In this article I will show you how to build an open-source, Linux (CentOS) based load balancer using the Direct Server Return (DSR) method of load balancing with the Linux Virtual Server (LVS) package and the Piranha web GUI. Let me first say that I have a deep knowledge of the Windows OS but my Linux knowledge is, well, about as deep as a kiddie pool after a day of splashing by my kids! So, for those of you who are Linux gurus, please feel free to provide comments, suggestions, or just laugh! In any event, my goal in building this configuration is to give you a possible solution for your labs, or if you have a solid Linux background and operations team, possibly even offer a production solution for Exchange deployments. The other main reason for me researching this solution is that all too many times I see customers looking at Windows Network Load Balancing (NLB) as an HA solution for CAS. If you're considering Windows NLB I would highly recommend that you don't. There are a number of fellow Exchange experts that have outlined the limitations so here's a quick technical recap of the downsides of Windows NLB in an Exchange 2010 deployment.
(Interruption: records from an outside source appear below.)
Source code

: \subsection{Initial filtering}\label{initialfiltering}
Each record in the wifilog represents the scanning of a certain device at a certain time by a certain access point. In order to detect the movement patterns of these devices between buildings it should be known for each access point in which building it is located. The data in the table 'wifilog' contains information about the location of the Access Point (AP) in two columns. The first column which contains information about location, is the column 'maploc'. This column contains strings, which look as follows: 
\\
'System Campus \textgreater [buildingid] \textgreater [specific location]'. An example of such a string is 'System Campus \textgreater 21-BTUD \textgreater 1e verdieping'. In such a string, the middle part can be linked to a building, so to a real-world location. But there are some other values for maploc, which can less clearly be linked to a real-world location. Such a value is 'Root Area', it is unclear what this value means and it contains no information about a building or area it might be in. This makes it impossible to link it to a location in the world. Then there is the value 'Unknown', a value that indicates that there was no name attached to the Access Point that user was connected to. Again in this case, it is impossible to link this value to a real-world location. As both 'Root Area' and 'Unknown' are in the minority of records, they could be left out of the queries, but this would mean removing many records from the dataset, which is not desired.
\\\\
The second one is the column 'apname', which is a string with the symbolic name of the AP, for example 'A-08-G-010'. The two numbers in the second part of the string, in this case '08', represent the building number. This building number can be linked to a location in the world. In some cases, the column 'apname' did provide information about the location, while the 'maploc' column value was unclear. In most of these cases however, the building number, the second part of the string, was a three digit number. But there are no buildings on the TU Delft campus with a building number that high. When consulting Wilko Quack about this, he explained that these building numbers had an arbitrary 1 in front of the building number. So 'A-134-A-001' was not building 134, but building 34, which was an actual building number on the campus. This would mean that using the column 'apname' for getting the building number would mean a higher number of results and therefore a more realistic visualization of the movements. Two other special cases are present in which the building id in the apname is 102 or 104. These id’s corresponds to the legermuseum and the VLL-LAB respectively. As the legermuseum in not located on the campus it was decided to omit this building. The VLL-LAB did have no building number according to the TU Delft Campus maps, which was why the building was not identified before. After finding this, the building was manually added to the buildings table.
- You cannot run Windows NLB on a DAG member. See: http://support.microsoft.com/kb/954420 This means that the number of Exchange servers in your design will increase since you'll need to break out CAS to its own OS. Let's quickly do the math. This means you just added two or more additional Windows, Exchange, Forefront/AV, etc. licenses. You could have put that money toward a hardware/virtual load balancer and combined the Exchange roles which will reduce your operational TCO and give you a better chance of maintaining your messaging SLA's.
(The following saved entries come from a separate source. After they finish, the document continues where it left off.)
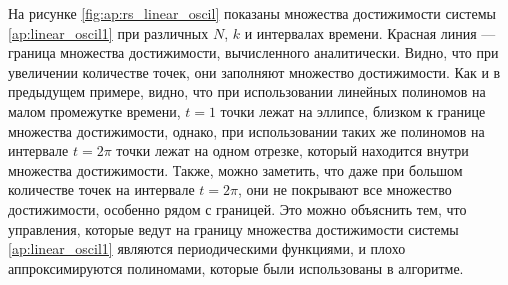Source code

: \documentclass[../main.tex]{subfiles}
\begin{document}
  На рисунке \ref{fig:ap:rs_linear_oscil} показаны множества достижимости системы \eqref{ap:linear_oscil1} при различных $N$, $k$ и интервалах времени.
  Красная линия --- граница множества достижимости, вычисленного аналитически.
  Видно, что при увеличении количестве точек, они заполняют множество достижимости.
  Как и в предыдущем примере, видно, что при использовании линейных полиномов на малом промежутке времени, $t = 1$ точки лежат на эллипсе, близком к границе множества достижимости, однако, при использовании таких же полиномов на интервале $t = 2\pi$ точки лежат на одном отрезке, который находится внутри множества достижимости. 
  Также, можно заметить, что даже при большом количестве точек на интервале  $t = 2\pi$, они не покрывают все множество достижимости, особенно рядом с границей.
  Это можно объяснить тем, что управления, которые ведут на границу множества достижимости системы  \eqref{ap:linear_oscil1} являются периодическими функциями, и плохо аппроксимируются полиномами, которые были использованы в алгоритме.
  
\end{document}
- Windows NLB is only host aware and not application layer aware. This means, for example, that if IIS crashes but the OS doesn't, Windows NLB may continue to direct OWA, EWS, etc. traffic to the failed CAS.
- Windows NLB is not a way to make friends with your network team. In most instances, it will port flood your switches. So, in order to get around this you'll need to implement one of the kludge fixes like this which creates complexity for your network team.
- Windows NLB does a poor job of persistency and is based on source IP only. Although I'm not 100% sure, I suspect Windows NLB is using a hash table of the source IP network rather than using a true /32 bit mask table in memory. In short, this means that if your clients all come from the same subnet, it can end up directing an uneven load to one CAS.
- There are known issues using Windows NLB with virtual machines that require special configuration.
Therefore, my first recommendation is to invest in a commercial hardware load balancer. There are a number of partners that are now part of the Microsoft UC Load Balancer Interoperability Qualification program. In addition to the vendors in this program I've personally had great success with F5 ($$$), Radware ($$), A10($$), Foundry ServerIron (Brocade), and both the hardware versions and the Virtual Machine flavors of the Kemp Technologies Load Masters ($). If your load allows (the SMB), I would definitely test the Kemp Virtual Load Balancer.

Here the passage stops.